Bailey has seen some backlash in the form of "no hipster" graffiti around town, but he says Detroit and the new populations moving there have an opportunity to learn from other urban areas where large swaths of the existing population have been pushed out — think San Francisco or Brooklyn. "There are things and people already here. We have an opportunity to reflect on how we move forward by looking at other cities, we can be more strategic about it, working to grow and foster something together."
Whiskey making in Detroit might very well be poised for success, if history has any say about it. Distilling and drinking hooch has rarely fallen under the heading of an elite and precious activity, especially in Motor City. And few cultures known to alcohol have developed rituals of alcoholic enjoyment in isolation — drinking worldwide is a social act, one that could conceivably bridge different cultures over a barstool in a central market.
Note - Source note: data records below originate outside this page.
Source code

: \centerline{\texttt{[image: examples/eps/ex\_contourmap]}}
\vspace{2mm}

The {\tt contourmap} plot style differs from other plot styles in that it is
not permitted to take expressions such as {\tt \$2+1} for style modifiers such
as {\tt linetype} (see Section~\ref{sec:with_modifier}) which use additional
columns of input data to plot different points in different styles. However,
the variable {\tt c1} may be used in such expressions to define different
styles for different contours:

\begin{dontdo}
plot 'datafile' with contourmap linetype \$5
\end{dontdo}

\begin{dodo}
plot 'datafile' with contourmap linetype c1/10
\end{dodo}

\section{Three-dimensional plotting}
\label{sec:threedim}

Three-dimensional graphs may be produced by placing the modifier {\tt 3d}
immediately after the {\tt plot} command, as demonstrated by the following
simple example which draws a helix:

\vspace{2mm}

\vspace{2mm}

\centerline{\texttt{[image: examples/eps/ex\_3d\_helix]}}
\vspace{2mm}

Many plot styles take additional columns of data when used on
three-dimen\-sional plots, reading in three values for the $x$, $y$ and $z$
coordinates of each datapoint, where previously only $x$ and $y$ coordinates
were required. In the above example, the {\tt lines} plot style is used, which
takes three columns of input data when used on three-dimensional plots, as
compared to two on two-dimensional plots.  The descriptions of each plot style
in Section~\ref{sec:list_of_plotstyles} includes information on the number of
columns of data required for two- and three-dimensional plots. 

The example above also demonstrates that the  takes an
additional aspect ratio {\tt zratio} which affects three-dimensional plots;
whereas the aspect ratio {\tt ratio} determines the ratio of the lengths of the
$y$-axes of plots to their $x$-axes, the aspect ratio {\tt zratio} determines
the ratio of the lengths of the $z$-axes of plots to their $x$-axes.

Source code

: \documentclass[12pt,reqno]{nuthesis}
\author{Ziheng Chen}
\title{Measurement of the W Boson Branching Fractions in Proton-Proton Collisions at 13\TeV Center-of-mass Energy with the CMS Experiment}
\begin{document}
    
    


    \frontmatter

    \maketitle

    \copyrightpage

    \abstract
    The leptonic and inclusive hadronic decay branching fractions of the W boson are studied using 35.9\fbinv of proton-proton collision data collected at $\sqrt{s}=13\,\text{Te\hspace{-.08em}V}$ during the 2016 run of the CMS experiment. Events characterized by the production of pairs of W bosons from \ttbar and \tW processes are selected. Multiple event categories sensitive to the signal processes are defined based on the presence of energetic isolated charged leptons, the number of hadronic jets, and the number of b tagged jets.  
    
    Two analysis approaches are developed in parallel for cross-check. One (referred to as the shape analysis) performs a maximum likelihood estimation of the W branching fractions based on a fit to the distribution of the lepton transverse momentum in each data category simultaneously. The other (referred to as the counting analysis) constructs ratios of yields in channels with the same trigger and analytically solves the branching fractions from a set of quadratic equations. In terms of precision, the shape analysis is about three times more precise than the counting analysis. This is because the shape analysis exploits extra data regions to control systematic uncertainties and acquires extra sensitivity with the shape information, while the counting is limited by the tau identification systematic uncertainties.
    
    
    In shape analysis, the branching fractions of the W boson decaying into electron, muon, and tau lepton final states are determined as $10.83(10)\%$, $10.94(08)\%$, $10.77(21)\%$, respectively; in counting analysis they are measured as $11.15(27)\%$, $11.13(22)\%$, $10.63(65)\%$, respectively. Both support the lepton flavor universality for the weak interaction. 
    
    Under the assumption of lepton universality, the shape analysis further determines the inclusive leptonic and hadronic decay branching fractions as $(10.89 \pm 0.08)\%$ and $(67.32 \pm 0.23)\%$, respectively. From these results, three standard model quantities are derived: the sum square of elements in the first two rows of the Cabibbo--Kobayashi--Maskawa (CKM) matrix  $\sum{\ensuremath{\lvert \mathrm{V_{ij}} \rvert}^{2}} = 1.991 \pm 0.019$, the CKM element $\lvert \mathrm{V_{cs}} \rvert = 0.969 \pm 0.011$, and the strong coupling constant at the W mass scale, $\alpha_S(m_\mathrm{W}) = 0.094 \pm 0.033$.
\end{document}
Drinking Detroit whiskey is the closest I'll get to a D-town experience this year. As with all my favorite whiskies, how I feel when I drink them goes beyond the mere aromatic and taste properties and into something deeper. I'll sip Detroit City bourbon to reignite wonder over a giant tire and the cleverness of an egg smuggler. The young, rough-around-the edge quality will deliver a taste of Detroit optimism for the future, whose fate rests in the community who live there.
And what will that look like? "I don't know," JP Jerome tells me. "Maybe it will all be distilleries."
Heather Greene is a whiskey expert and the author of Whiskey Distilled: A Populist Guide to the Water of Life, out now.